West Coast port labor situation hurt U.S. pork exports, though meat export tallies as a whole are recovering

"We didn't see much relief from the shipping backlog until March, and container traffic in some ports still has not returned to normal," said USMEF President and CEO Philip Seng. "However, the new labor contract agreement definitely sent positive signals to our Asian buyers and allowed the U.S. meat industry to begin the process of putting this crisis behind us.
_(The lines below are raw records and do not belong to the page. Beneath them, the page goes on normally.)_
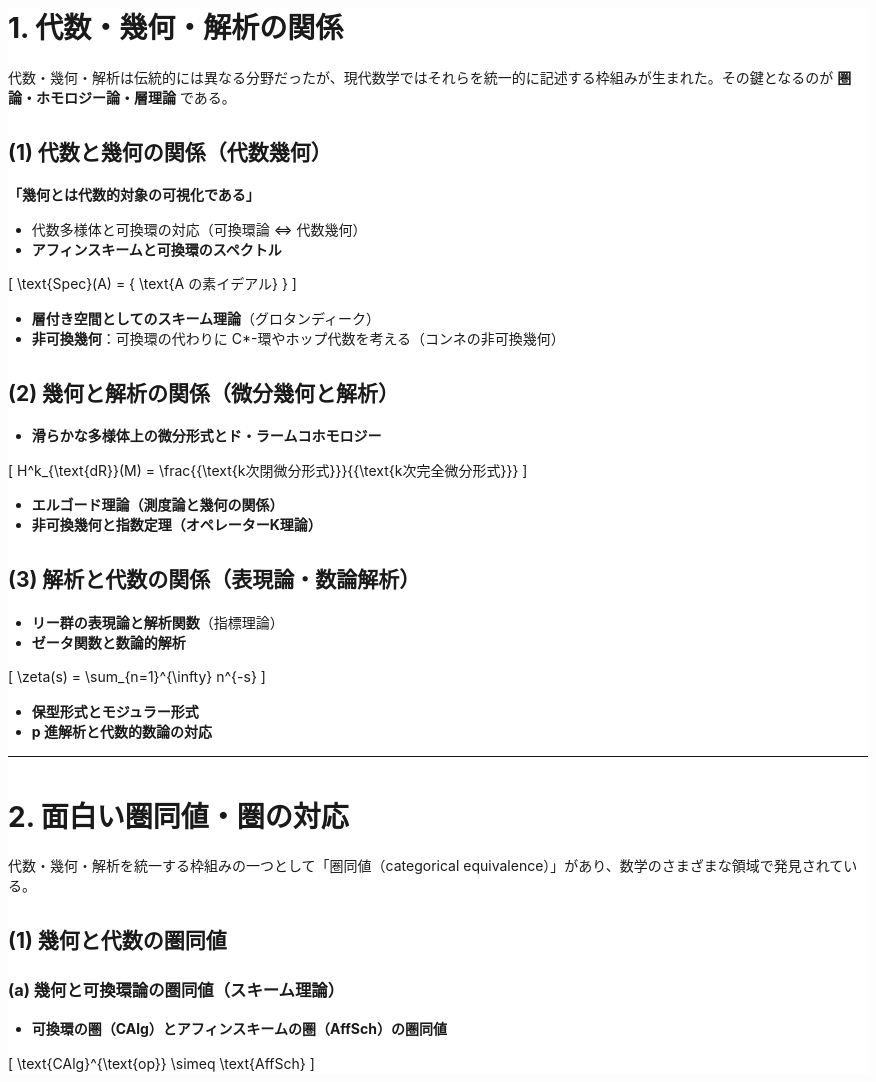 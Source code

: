 # **1. 代数・幾何・解析の関係**
代数・幾何・解析は伝統的には異なる分野だったが、現代数学ではそれらを統一的に記述する枠組みが生まれた。その鍵となるのが **圏論・ホモロジー論・層理論** である。

## **(1) 代数と幾何の関係（代数幾何）**
**「幾何とは代数的対象の可視化である」**
- 代数多様体と可換環の対応（可換環論 ⇔ 代数幾何）
- **アフィンスキームと可換環のスペクトル**
  
\[
\text{Spec}(A) = \{ \text{A の素イデアル} \}
\]

- **層付き空間としてのスキーム理論**（グロタンディーク）  
- **非可換幾何**：可換環の代わりに C*-環やホップ代数を考える（コンネの非可換幾何）

## **(2) 幾何と解析の関係（微分幾何と解析）**
- **滑らかな多様体上の微分形式とド・ラームコホモロジー**  

\[
H^k_{\text{dR}}(M) = \frac{\{\text{k次閉微分形式}\}}{\{\text{k次完全微分形式}\}}
\]

- **エルゴード理論（測度論と幾何の関係）**
- **非可換幾何と指数定理（オペレーターK理論）**

## **(3) 解析と代数の関係（表現論・数論解析）**
- **リー群の表現論と解析関数**（指標理論）
- **ゼータ関数と数論的解析**
  
\[
\zeta(s) = \sum_{n=1}^{\infty} n^{-s}
\]

- **保型形式とモジュラー形式**
- **p 進解析と代数的数論の対応**

---

# **2. 面白い圏同値・圏の対応**
代数・幾何・解析を統一する枠組みの一つとして「圏同値（categorical equivalence）」があり、数学のさまざまな領域で発見されている。

## **(1) 幾何と代数の圏同値**
### **(a) 幾何と可換環論の圏同値（スキーム理論）**
- **可換環の圏（CAlg）とアフィンスキームの圏（AffSch）の圏同値**

\[
\text{CAlg}^{\text{op}} \simeq \text{AffSch}
\]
The momentum exports regained in February is encouraging, and we're looking forward to further improvement when March results are published."

In addition to port congestion, February exports also continued to face significant challenges such as the strong U.S. dollar, large supplies from key competitors and market access barriers.

February 2015 beef export numbers
February beef exports totaled 82,991 metric tons – down 3% year-over-year but a 4% improvement over January. Export value of $535.3 million was up 12% from a year ago and 6% higher than in January.

January-February volume was 162,890 mt, down 11% from the first two months of 2014, while value was 4% above last year's pace at $1.04 billion.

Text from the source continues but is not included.